John Nichols may be the most optimistic person on the face of the planet. He surveys a hopelessly corrupted political environment and sees opportunities for progressive change. And he talks about the impending demise of The Capital Times -- a paper he's given his heart and soul to for more than a decade -- as an afternoon print newspaper as though it were a good thing.
"I think it's pretty exciting," says Nichols, the paper's associate editor and most prominent journalist. "It's pretty interesting."
Yeah, and so is a school bus careening off a bridge.
The fact is that the corporate decision to transform the Cap Times into an online daily and pair of 80,000-circulation weekly products (to be inserted into the jointly owned Wisconsin State Journal and distributed free around town) -- accompanied by an unspecified reduction in editorial staff -- was driven by cool calculation and raw greed.
As Nichols himself admitted in an interview today on WTDY, "We could have kept publishing a daily newspaper for as long as we wanted. ...This isn't a situation where we had to shut down."
That's because the Cap Times' nationally unique business arrangement allows it to share equally in the overall profits of Capital Newspapers Inc., including the State Journal and a host of regional papers. Capital Newspapers is, in turn, jointly owned by the Capital Times Co. and the State Journal division of Lee Enterprises.
Capital Newspapers remains phenomenally lucrative -- at least $14.5 million in profit last year. The arrangement hammered out by Cap Times founder Bill Evjue a half-century ago put representatives from both the State Journal and Cap Times on equal footing.

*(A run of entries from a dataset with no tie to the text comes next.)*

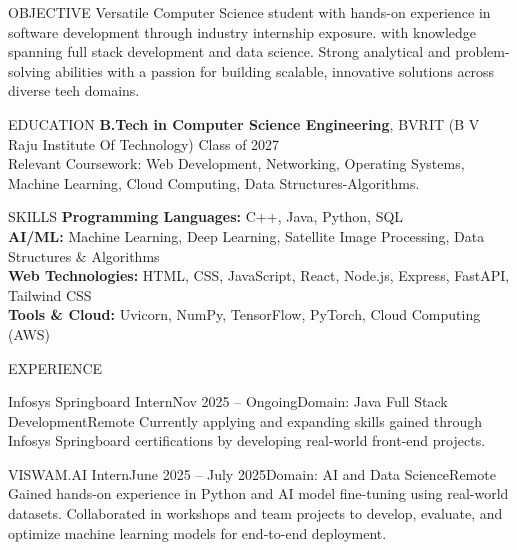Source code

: \documentclass{resume}
\begin{document}
\vspace{-0.6em}
\begin{rSection}{OBJECTIVE}
Versatile Computer Science student with hands-on experience in software development through industry internship exposure.  with knowledge spanning full stack development and data science. Strong analytical and problem-solving abilities with a passion for building scalable, innovative solutions across diverse tech domains.
\end{rSection}

\vspace{-1.05em}
\begin{rSection}{EDUCATION}
{\bf B.Tech in Computer Science Engineering}, BVRIT (B V Raju Institute Of Technology) \hfill {Class of 2027}\\
Relevant Coursework: Web Development, Networking, Operating Systems, Machine Learning, Cloud Computing, Data Structures-Algorithms.
\end{rSection}

\vspace{-1.05em}
\begin{rSection}{SKILLS}
\textbf{Programming Languages:} C++, Java, Python, SQL\\
\textbf{AI/ML:} Machine Learning, Deep Learning, Satellite Image Processing, Data Structures \& Algorithms\\
\textbf{Web Technologies:} HTML, CSS, JavaScript, React, Node.js, Express, FastAPI, Tailwind CSS\\
\textbf{Tools \& Cloud:} Uvicorn, NumPy, TensorFlow, PyTorch, Cloud Computing (AWS)
\end{rSection}

\vspace{-1.05em}
\begin{rSection}{EXPERIENCE}
\begin{rSubsection}{Infosys Springboard Intern}{Nov 2025 -- Ongoing}{Domain: Java Full Stack Development}{Remote}
Currently applying and expanding skills gained through Infosys Springboard certifications by developing real-world front-end projects.
\end{rSubsection}
\vspace{-0.5em}

\begin{rSubsection}{VISWAM.AI Intern}{June 2025 -- July 2025}{Domain: AI and Data Science}{Remote}
Gained hands-on experience in Python and AI model fine-tuning using real-world datasets. Collaborated in workshops and team projects to develop, evaluate, and optimize machine learning models for end-to-end deployment.
\end{rSubsection}
\end{rSection}
\end{document}
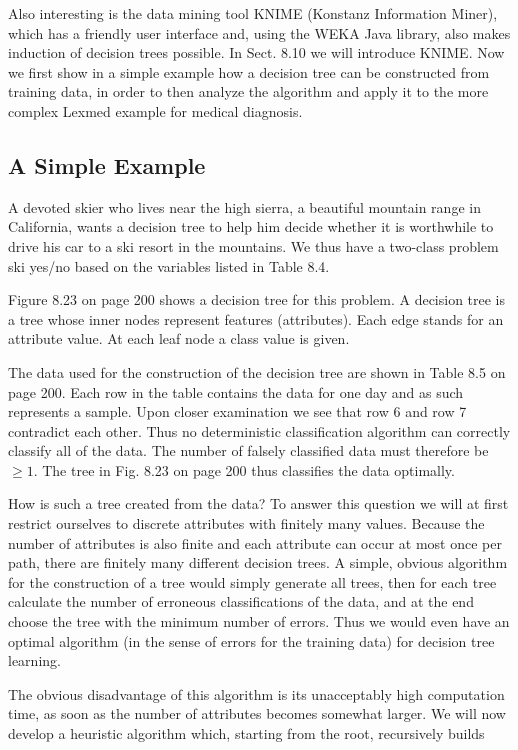 \documentclass[10pt]{book}
\begin{document}
Also interesting is the data mining tool KNIME (Konstanz Information Miner), which has a friendly user interface and, using the WEKA Java library, also makes induction of decision trees possible. In Sect. 8.10 we will introduce KNIME.
Now we first show in a simple example how a decision tree can be constructed from training data, in order to then analyze the algorithm and apply it to the more complex Lexmed example for medical diagnosis.

\subsection{A Simple Example}
A devoted skier who lives near the high sierra, a beautiful mountain range in California, wants a decision tree to help him decide whether it is worthwhile to drive his car to a ski resort in the mountains. We thus have a two-class problem ski yes/no based on the variables listed in Table 8.4.

Figure 8.23 on page 200 shows a decision tree for this problem. A decision tree is a tree whose inner nodes represent features (attributes). Each edge stands for an attribute value. At each leaf node a class value is given.

The data used for the construction of the decision tree are shown in Table 8.5 on page 200. Each row in the table contains the data for one day and as such represents a sample. Upon closer examination we see that row 6 and row 7 contradict each other. Thus no deterministic classification algorithm can correctly classify all of the data. The number of falsely classified data must therefore be $\geq 1$. The tree in Fig. 8.23 on page 200 thus classifies the data optimally.

How is such a tree created from the data? To answer this question we will at first restrict ourselves to discrete attributes with finitely many values. Because the number of attributes is also finite and each attribute can occur at most once per path, there are finitely many different decision trees. A simple, obvious algorithm for the construction of a tree would simply generate all trees, then for each tree calculate the number of erroneous classifications of the data, and at the end choose the tree with the minimum number of errors. Thus we would even have an optimal algorithm (in the sense of errors for the training data) for decision tree learning.

The obvious disadvantage of this algorithm is its unacceptably high computation time, as soon as the number of attributes becomes somewhat larger. We will now develop a heuristic algorithm which, starting from the root, recursively builds
\end{document}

That means no decision -- like killing the Cap Times as a daily print product and downsizing its staff -- can be made without the consent of both sides. And the Cap Times' side has historically resisted moves to take such steps, in fidelity to Evjue's clear wish that his paper go on.
That was enough to sustain the Cap Times for many years (the paper turned 90 last December) despite continually plunging circulation. The paper currently has about 60 editorial employees -- likely more than any 17,000-circulation daily newspaper in the U.S. But, in the end, the corporate desire to make a few more dollars by killing the paper won out.
Of course, that's not how Nichols looks at it. He sees the change, set to take place on April 30, as logical and even visionary. The Cap Times, he says, is the first daily paper in the nation to go digital. This reflects changes in how readers want their news, and ensures the paper's continued viability.
"I love the print thing," says Nichols. But he recognizes that readership habits are changing and says he'd rather have the paper stake a claim on the future than cling to the past. As he told WTDY, "It was just harder and harder to get people to go out and buy a daily newspaper when you can get content [for free] online."
Nichols says he doesn't know how many of his colleagues will lose their jobs -- his job, apparently, is not in jeopardy. He does expect the paper to make "offers of early retirement" to existing staff.
"There will still be a big staff," Nichols promises. How he knows this is not quite clear. The paper's front-page announcement to its readers about these developments is unspecific on this score, saying only, "The changes will result in a smaller workforce..., though the size of the change has not been finalized."
Paul Fanlund, who is now the publication's new editor, easing Dave Zweifel into emeritus status, did not immediately return a phone call. Neither did Zweifel.
One more thing to ponder: Why is the Cap Times staking its future claim to viability on two weekly products -- one devoted to news and opinion, the other to arts and entertainment? Could it be that the corporate Powers That Be have decided to go after the sliver of ad revenue they don't already command by going head-to-head with Isthmus? Perhaps even put Isthmus out of business? Hmmm.
Nichols insists this never even occurred to him.
"It would be comic to think that anybody could put Isthmus out of business," he says. "My sense is that Isthmus is an institution, like the Cap Times."
Make that the soon-to-be-defunct Cap Times.